Reputation: 1158
I'm playing with the functional pearl by Hutton and Meijer (https://www.cs.nott.ac.uk/~gmh/pearl.pdf). With the primitive functions defined in it, I've made a very basic csv parser:
csvFile :: Parser [[String]]
csvFile = record `sepBy` char '\n'
record :: Parser [String]
record = (quotedField +++ unquotedField) `sepBy` char ';'
unquotedField :: Parser String
unquotedField = many (sat (not . (`elem` ";\n")))
quotedField :: Parser String
quotedField = do
char '"'
xs <- many (sat (not . (== '"')))
char '"'
ys <- do { zs <- quotedField; return ('"':zs) } +++ return []
return (xs++ys)
I was trying to get a sense of what was really evaluated when I call this parser.
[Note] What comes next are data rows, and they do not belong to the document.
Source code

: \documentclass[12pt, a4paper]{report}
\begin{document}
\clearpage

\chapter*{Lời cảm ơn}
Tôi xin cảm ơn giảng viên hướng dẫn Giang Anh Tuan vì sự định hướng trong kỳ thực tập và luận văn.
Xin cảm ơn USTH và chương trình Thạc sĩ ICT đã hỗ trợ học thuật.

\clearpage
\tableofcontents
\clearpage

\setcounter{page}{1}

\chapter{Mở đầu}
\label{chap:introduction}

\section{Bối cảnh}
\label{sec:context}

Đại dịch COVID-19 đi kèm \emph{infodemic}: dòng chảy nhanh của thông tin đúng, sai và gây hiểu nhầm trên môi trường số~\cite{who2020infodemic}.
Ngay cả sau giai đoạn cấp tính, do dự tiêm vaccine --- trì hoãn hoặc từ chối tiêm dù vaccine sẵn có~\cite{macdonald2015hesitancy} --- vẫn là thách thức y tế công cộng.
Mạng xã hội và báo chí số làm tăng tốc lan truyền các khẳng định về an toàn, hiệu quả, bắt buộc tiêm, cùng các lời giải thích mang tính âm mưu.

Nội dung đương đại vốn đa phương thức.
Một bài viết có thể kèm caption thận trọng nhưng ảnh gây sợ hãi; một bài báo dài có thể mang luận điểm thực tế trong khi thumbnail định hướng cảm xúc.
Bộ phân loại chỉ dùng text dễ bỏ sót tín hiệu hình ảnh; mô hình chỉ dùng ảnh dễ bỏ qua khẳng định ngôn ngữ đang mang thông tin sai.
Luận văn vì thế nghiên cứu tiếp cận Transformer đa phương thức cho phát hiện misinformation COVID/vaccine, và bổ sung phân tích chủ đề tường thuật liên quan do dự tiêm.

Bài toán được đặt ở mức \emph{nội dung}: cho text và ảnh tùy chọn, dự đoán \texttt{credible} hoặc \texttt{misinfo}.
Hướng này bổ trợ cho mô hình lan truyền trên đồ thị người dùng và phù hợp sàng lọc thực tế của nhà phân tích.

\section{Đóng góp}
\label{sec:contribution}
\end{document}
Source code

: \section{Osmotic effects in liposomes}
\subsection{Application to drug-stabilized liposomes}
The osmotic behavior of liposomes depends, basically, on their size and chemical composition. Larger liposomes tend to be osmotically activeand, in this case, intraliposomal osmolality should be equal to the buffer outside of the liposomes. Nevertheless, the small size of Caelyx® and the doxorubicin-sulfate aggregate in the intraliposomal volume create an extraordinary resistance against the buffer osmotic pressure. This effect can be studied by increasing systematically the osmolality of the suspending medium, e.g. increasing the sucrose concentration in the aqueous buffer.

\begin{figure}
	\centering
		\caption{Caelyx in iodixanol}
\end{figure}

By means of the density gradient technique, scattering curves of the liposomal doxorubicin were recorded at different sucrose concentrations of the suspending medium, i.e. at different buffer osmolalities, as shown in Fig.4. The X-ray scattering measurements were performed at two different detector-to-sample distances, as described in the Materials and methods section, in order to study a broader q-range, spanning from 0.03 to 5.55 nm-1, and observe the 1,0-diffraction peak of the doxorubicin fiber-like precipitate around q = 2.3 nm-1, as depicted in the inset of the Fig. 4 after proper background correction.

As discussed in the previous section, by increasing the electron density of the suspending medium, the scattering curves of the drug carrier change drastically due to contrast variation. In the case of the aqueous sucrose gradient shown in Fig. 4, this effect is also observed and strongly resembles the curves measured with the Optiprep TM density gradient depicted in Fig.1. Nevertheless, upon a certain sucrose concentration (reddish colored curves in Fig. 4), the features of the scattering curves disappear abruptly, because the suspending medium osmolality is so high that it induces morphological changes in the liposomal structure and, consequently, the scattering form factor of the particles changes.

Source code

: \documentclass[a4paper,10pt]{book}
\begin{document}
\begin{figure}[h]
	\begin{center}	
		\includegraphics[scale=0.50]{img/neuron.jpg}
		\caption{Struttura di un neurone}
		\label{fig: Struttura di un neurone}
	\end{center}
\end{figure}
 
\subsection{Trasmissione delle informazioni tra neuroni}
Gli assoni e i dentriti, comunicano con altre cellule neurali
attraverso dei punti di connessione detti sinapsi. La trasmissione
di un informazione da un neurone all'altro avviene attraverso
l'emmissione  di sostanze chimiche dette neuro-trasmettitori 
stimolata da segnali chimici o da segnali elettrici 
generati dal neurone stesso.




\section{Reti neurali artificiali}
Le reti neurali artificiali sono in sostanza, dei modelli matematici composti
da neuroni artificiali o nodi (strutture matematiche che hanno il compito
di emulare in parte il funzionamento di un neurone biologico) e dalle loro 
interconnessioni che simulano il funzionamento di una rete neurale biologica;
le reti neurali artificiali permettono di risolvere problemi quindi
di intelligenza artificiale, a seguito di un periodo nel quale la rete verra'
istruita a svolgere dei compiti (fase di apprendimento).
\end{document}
So in GHCI:
*Main> let tst = "123;123;123\n123;\"123;123\";124\n124;122;125"
*Main> let psd = parse csvFile tst
*Main> let x = head . fst . head $ psd
*Main> x
["123","123","123"]
*Main> :p psd
psd = [(["123","123","123"] : (_t5::[[String]]),[])]
So I see that the next parsing step is still a thunk (_t5). However the input stream is now: [] -so it seems to have been consumed entirely.
Where did it go? What shall I deduce from this? I'm wondering if my parser is lazy at all...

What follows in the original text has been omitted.